The Speaker Of Mandarin cover

The Speaker Of Mandarin

Inspector Wexford • Book 12

3.78 Goodreads
(3.0K ratings)

Why You'll Love This

A murder investigation that begins in ancient Chinese tombs and ends with Wexford asking not who did it — but who deserves to get away with it.

  • Great if you want: psychological crime fiction where moral ambiguity trumps tidy resolution
  • The experience: measured and quietly unsettling — tension builds through character, not action
  • The writing: Rendell dissects motive with surgical precision and zero sentimentality
  • Skip if: you prefer Wexford cases rooted in familiar Kingsmarkham territory

About This Book

Chief Inspector Wexford travels to China as a tourist — ancient temples, imperial palaces, the weight of a civilization older than anything he knows — and then comes home to find that someone from his tour group has been murdered. What follows is less a question of who did it than of what people are truly capable of concealing behind polite British facades. Rendell is interested in guilt as a spectrum, in the uncomfortable truth that the least guilty person in a room is not necessarily someone worth admiring.
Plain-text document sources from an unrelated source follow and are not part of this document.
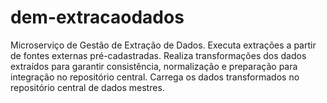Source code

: # dem-extracaodados
Microserviço de Gestão de Extração de Dados. Executa extrações a partir de fontes externas pré-cadastradas. Realiza transformações dos dados extraídos para garantir consistência, normalização e preparação para integração no repositório central. Carrega os dados transformados no repositório central de dados mestres.
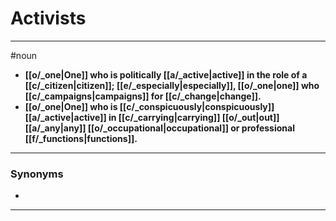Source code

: # Activists
---
#noun
- **[[o/_one|One]] who is politically [[a/_active|active]] in the role of a [[c/_citizen|citizen]]; [[e/_especially|especially]], [[o/_one|one]] who [[c/_campaigns|campaigns]] for [[c/_change|change]].**
- **[[o/_one|One]] who is [[c/_conspicuously|conspicuously]] [[a/_active|active]] in [[c/_carrying|carrying]] [[o/_out|out]] [[a/_any|any]] [[o/_occupational|occupational]] or professional [[f/_functions|functions]].**
---
### Synonyms
- 
---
What makes this entry in the Wexford series particularly absorbing is the way Rendell uses the China sections not as travelogue filler but as genuine atmosphere — strange, dreamlike, quietly unsettling in ways that color everything that follows back in Kingsmarkham. She writes with her characteristic precision about ordinary human failings: greed, desire, self-deception. The structure mirrors that double setting, moving between worlds and registers with controlled confidence. Readers who appreciate psychological texture over procedural mechanics will find this one of the more layered and resonant entries in the series.